New wine in old bottles: Quantum measurement - direct, indirect, weak - with some applications
Bengt E. Y. Svensson

TL;DR
This paper provides a comprehensive, pedagogical overview of quantum measurement theory with a focus on weak measurement and post-selection, demystifying their formalism and exploring applications like Leggett-Garg inequalities.
Contribution
It develops the formalism of weak measurement to second order and connects it to the master equation, clarifying the theoretical basis and applications of weak values in quantum mechanics.
Findings
Derived the second-order formalism for weak measurement.
Connected weak measurement formalism to the master equation.
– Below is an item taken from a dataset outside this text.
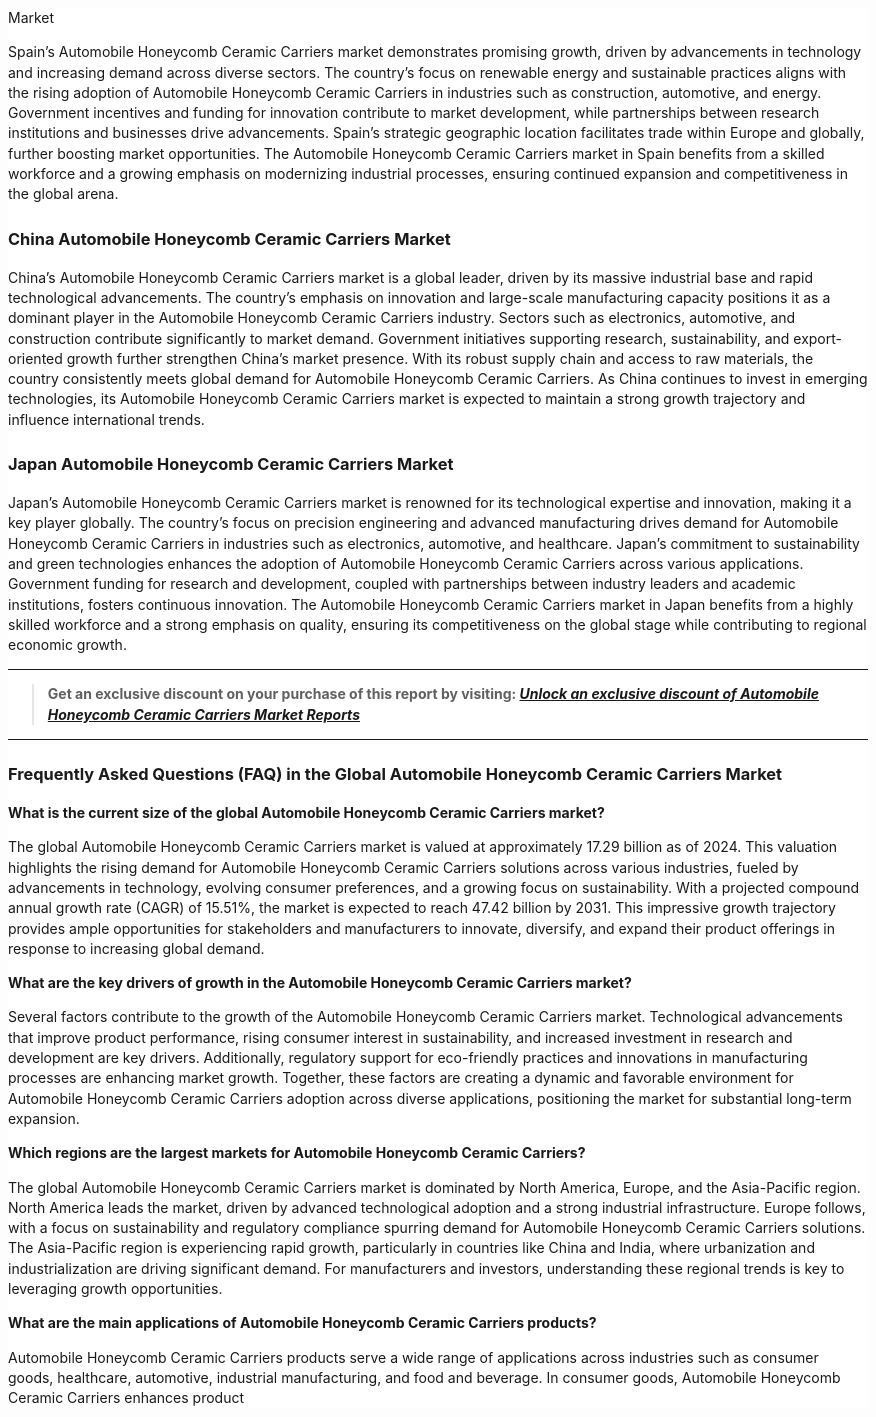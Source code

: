 Market</h3><p>Spain&rsquo;s Automobile Honeycomb Ceramic Carriers market demonstrates promising growth, driven by advancements in technology and increasing demand across diverse sectors. The country&rsquo;s focus on renewable energy and sustainable practices aligns with the rising adoption of Automobile Honeycomb Ceramic Carriers in industries such as construction, automotive, and energy. Government incentives and funding for innovation contribute to market development, while partnerships between research institutions and businesses drive advancements. Spain&rsquo;s strategic geographic location facilitates trade within Europe and globally, further boosting market opportunities. The Automobile Honeycomb Ceramic Carriers market in Spain benefits from a skilled workforce and a growing emphasis on modernizing industrial processes, ensuring continued expansion and competitiveness in the global arena.</p><h3>China Automobile Honeycomb Ceramic Carriers Market</h3><p>China&rsquo;s Automobile Honeycomb Ceramic Carriers market is a global leader, driven by its massive industrial base and rapid technological advancements. The country&rsquo;s emphasis on innovation and large-scale manufacturing capacity positions it as a dominant player in the Automobile Honeycomb Ceramic Carriers industry. Sectors such as electronics, automotive, and construction contribute significantly to market demand. Government initiatives supporting research, sustainability, and export-oriented growth further strengthen China&rsquo;s market presence. With its robust supply chain and access to raw materials, the country consistently meets global demand for Automobile Honeycomb Ceramic Carriers. As China continues to invest in emerging technologies, its Automobile Honeycomb Ceramic Carriers market is expected to maintain a strong growth trajectory and influence international trends.</p><h3>Japan Automobile Honeycomb Ceramic Carriers Market</h3><p>Japan&rsquo;s Automobile Honeycomb Ceramic Carriers market is renowned for its technological expertise and innovation, making it a key player globally. The country&rsquo;s focus on precision engineering and advanced manufacturing drives demand for Automobile Honeycomb Ceramic Carriers in industries such as electronics, automotive, and healthcare. Japan&rsquo;s commitment to sustainability and green technologies enhances the adoption of Automobile Honeycomb Ceramic Carriers across various applications. Government funding for research and development, coupled with partnerships between industry leaders and academic institutions, fosters continuous innovation. The Automobile Honeycomb Ceramic Carriers market in Japan benefits from a highly skilled workforce and a strong emphasis on quality, ensuring its competitiveness on the global stage while contributing to regional economic growth.</p><hr /><blockquote><p><strong>Get an exclusive discount on your purchase of this report by visiting: <em><a href="://marketresearchpulse.com/ask-for-discount/107705?utm_source=Github&amp;utm_medium=091">Unlock an exclusive discount of Automobile Honeycomb Ceramic Carriers Market Reports</a></em>&nbsp;</strong></p></blockquote><hr /><h3>Frequently Asked Questions (FAQ) in the Global Automobile Honeycomb Ceramic Carriers Market</h3><p><strong>What is the current size of the global Automobile Honeycomb Ceramic Carriers market?</strong></p><p>The global Automobile Honeycomb Ceramic Carriers market is valued at approximately 17.29 billion as of 2024. This valuation highlights the rising demand for Automobile Honeycomb Ceramic Carriers solutions across various industries, fueled by advancements in technology, evolving consumer preferences, and a growing focus on sustainability. With a projected compound annual growth rate (CAGR) of 15.51%, the market is expected to reach 47.42 billion by 2031. This impressive growth trajectory provides ample opportunities for stakeholders and manufacturers to innovate, diversify, and expand their product offerings in response to increasing global demand.</p><p><strong>What are the key drivers of growth in the Automobile Honeycomb Ceramic Carriers market?</strong></p><p>Several factors contribute to the growth of the Automobile Honeycomb Ceramic Carriers market. Technological advancements that improve product performance, rising consumer interest in sustainability, and increased investment in research and development are key drivers. Additionally, regulatory support for eco-friendly practices and innovations in manufacturing processes are enhancing market growth. Together, these factors are creating a dynamic and favorable environment for Automobile Honeycomb Ceramic Carriers adoption across diverse applications, positioning the market for substantial long-term expansion.</p><p><strong>Which regions are the largest markets for Automobile Honeycomb Ceramic Carriers?</strong></p><p>The global Automobile Honeycomb Ceramic Carriers market is dominated by North America, Europe, and the Asia-Pacific region. North America leads the market, driven by advanced technological adoption and a strong industrial infrastructure. Europe follows, with a focus on sustainability and regulatory compliance spurring demand for Automobile Honeycomb Ceramic Carriers solutions. The Asia-Pacific region is experiencing rapid growth, particularly in countries like China and India, where urbanization and industrialization are driving significant demand. For manufacturers and investors, understanding these regional trends is key to leveraging growth opportunities.</p><p><strong>What are the main applications of Automobile Honeycomb Ceramic Carriers products?</strong></p><p>Automobile Honeycomb Ceramic Carriers products serve a wide range of applications across industries such as consumer goods, healthcare, automotive, industrial manufacturing, and food and beverage. In consumer goods, Automobile Honeycomb Ceramic Carriers enhances product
Discussed experimental implications and interpretations of weak values.
Abstract
In this, partly pedagogical review, I attempt to give a self-contained overview of the basis of (non-relativistic) QM measurement theory expressed in density matrix formalism. The focus is on applications to the theory of weak measurement, as developed by Aharonov and Vaidman and their collaborators. Their development of weak measurement combined with what they call 'post-selection' - judiciously choosing not only the initial state of a system ('pre-selection') but also its final state - has received much attention recently. Not the least has it opened up new, fruitful experimental vistas, like novel approaches to amplification. But the approach has also attached to it some air of mystery. I will attempt to 'de-mystify' it by showing that (almost) all results can be derived in a straight-forward way from conventional QM. Among other things, I develop the formalism not only to first…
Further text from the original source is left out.